All of this suggests that the GOP race will quickly become, for all practical purposes, a three-way race among Romney, Perry, and Bachmann. The party establishment will of course work to block Bachmann, who has probably peaked too soon anyway. But they will also soon be persuaded that Perry would blow this chance for the GOP to win the White House. They will thus rally around Romney, helping him win Iowa and New Hampshire — effectively ending the contest and wrapping up the nomination by February. This easy consolidation will spare Romney the need to kowtow to the Tea Party extremists. Thus, he will be in strong shape heading into the general-election fight against a weakened, vulnerable incumbent.
That's not the only way things could play out, of course. Republican primary voters might go with the radically anti-government Perry — or, who knows, maybe even Bachmann. And Obama is far from dead yet.
But still, the likelihood of a President Romney seems far more realistic today than it did just a week ago. And that's more despite Romney than because of him.
In truth, it's hard to find a single thing that's gone well for Romney himself.
His fundraising, notably, has been surprisingly weak. Yes, it easily leads this second-tier field, but it's well behind his own numbers of four years ago — when he was a decided underdog in his first national race. He should be well outpacing that this time, as the front-runner, yet most GOP donors have been staying on the sidelines rather than pitching in for him.
Romney has also shown absolutely no upward movement in polling — his numbers are, frankly, terrible for a front-runner with his advantage in name recognition and money. He has also, for a front-runner, been strikingly unable to round up political endorsers. None of the former presidential candidates or near-candidates has backed him.

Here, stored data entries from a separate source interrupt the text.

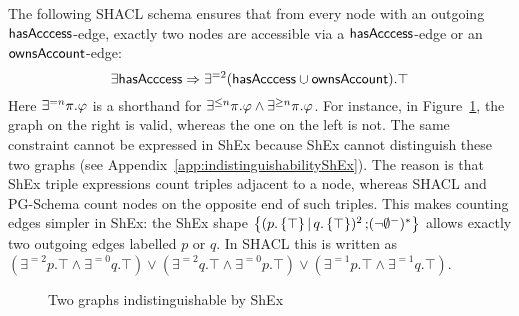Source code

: \begin{example}%
\label{ex:shex-counts-edges}
    The following SHACL schema ensures that from every node with an outgoing $\mathsf{hasAcccess}$-edge, exactly two nodes are accessible via a $\mathsf{hasAcccess}$-edge or an $\mathsf{ownsAccount}$-edge:
    \[
    \exists \mathsf{hasAcccess} \Rightarrow \exists^{= 2} (\mathsf{hasAcccess} \cup
    \mathsf{ownsAccount}).\top
    \]
    Here $\exists^{=n} \pi.\varphi$ is a shorthand for $\exists^{\leq n} \pi.\varphi \land \exists^{\geq n} \pi.\varphi$.
    For instance, in Figure~\ref{fig:example-shex-counts-edges}, the graph on the right is valid, whereas the one on the left is not.
    The same constraint cannot be expressed in ShEx because ShEx cannot distinguish these two graphs (see Appendix~\ref{app:indistinguishabilityShEx}).
    The reason is that ShEx triple expressions count triples adjacent to a node, whereas SHACL and PG-Schema count nodes on the opposite end of such triples.
    This makes counting edges simpler in ShEx: the ShEx shape $\left\{ (p. \left\{ \top \right\} \mathop{|} q.\left\{ \top \right\})^{2} \mathop{;} (\neg{\emptyset^{-}})^{*} \right\}$ allows exactly two outgoing edges labelled $p$ or $q$. In SHACL this is written as $(\exists^{=2} p. \top \land \exists^{=0} q.\top) \lor (\exists^{=2} q.\top \land \exists^{=0} p.\top) \lor (\exists^{=1} p.\top \wedge \exists^{=1} q.\top)$.
\end{example}

\begin{figure}[t]
\caption{Two graphs indistinguishable by ShEx}
\label{fig:example-shex-counts-edges}
\end{figure}



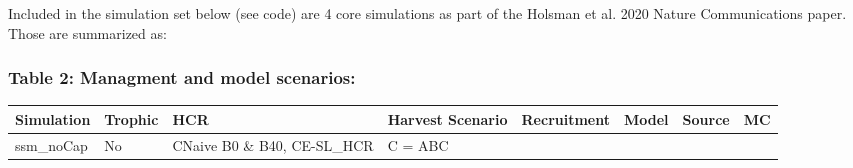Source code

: \documentclass[]{article}
\begin{document}
Included in the simulation set below (see code) are 4 core simulations
as part of the Holsman et al. 2020 Nature Communications paper. Those
are summarized as:

\subsubsection{Table 2: Managment and model
scenarios:}\label{table-2-managment-and-model-scenarios}

\begin{longtable}[]{@{}llllllll@{}}
\toprule
\begin{minipage}[b]{0.16\columnwidth}\raggedright\strut
Simulation\strut
\end{minipage} & \begin{minipage}[b]{0.06\columnwidth}\raggedright\strut
Trophic\strut
\end{minipage} & \begin{minipage}[b]{0.13\columnwidth}\raggedright\strut
HCR\strut
\end{minipage} & \begin{minipage}[b]{0.10\columnwidth}\raggedright\strut
Harvest Scenario\strut
\end{minipage} & \begin{minipage}[b]{0.11\columnwidth}\raggedright\strut
Recruitment\strut
\end{minipage} & \begin{minipage}[b]{0.10\columnwidth}\raggedright\strut
Model\strut
\end{minipage} & \begin{minipage}[b]{0.08\columnwidth}\raggedright\strut
Source\strut
\end{minipage} & \begin{minipage}[b]{0.05\columnwidth}\raggedright\strut
MC\strut
\end{minipage}\tabularnewline
\midrule
\endhead
\begin{minipage}[t]{0.16\columnwidth}\raggedright\strut
ssm\_noCap\strut
\end{minipage} & \begin{minipage}[t]{0.06\columnwidth}\raggedright\strut
No\strut
\end{minipage} & \begin{minipage}[t]{0.13\columnwidth}\raggedright\strut
CNaive B0 \& B40, CE-SL\_HCR\strut
\end{minipage} & \begin{minipage}[t]{0.10\columnwidth}\raggedright\strut
C = ABC\strut
\end{minipage} & \begin{minipage}[t]{0.11\columnwidth}\raggedright\strut

\end{minipage}
\end{longtable}
\end{document}
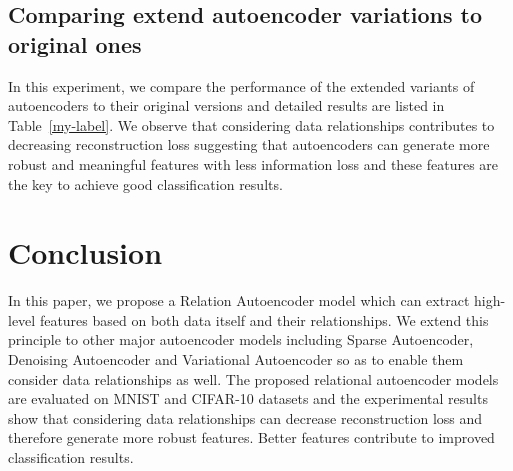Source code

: \documentclass[conference]{IEEEtran}
\begin{document}
	\subsection{Comparing extend autoencoder variations to original ones}
	In this experiment, we compare the performance of the extended variants of autoencoders to their original versions and detailed results are listed in Table~\ref{my-label}. We observe that considering data relationships contributes to decreasing reconstruction loss suggesting that autoencoders can generate more robust and meaningful features with less information loss and these features are the key to achieve good classification results.
		
	\section{Conclusion} \label{sec7}
	In this paper, we propose a Relation Autoencoder model which can extract high-level features based on both data itself and their relationships. We extend this principle to other major autoencoder models including Sparse Autoencoder, Denoising Autoencoder and Variational Autoencoder so as to enable them consider data relationships as well. The proposed relational autoencoder models are evaluated on MNIST and CIFAR-10 datasets and the experimental results show that considering data relationships can decrease reconstruction loss and therefore generate more robust features. Better features contribute to improved classification results.
	



	
	
	
\end{document}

The problem seems to go considerably deeper: his national and state-by-state campaign co-chairs are heavy on hedge-fund managers and light on political heavyweights.
Meanwhile, Romney has kept himself so removed from public contact that he gets mocked for his inactivity almost as much as for his notorious flip-flopping and inauthenticity — I have dubbed him the hermetically sealed candidate, while Politico recently called his campaign the Mittness Protection Program.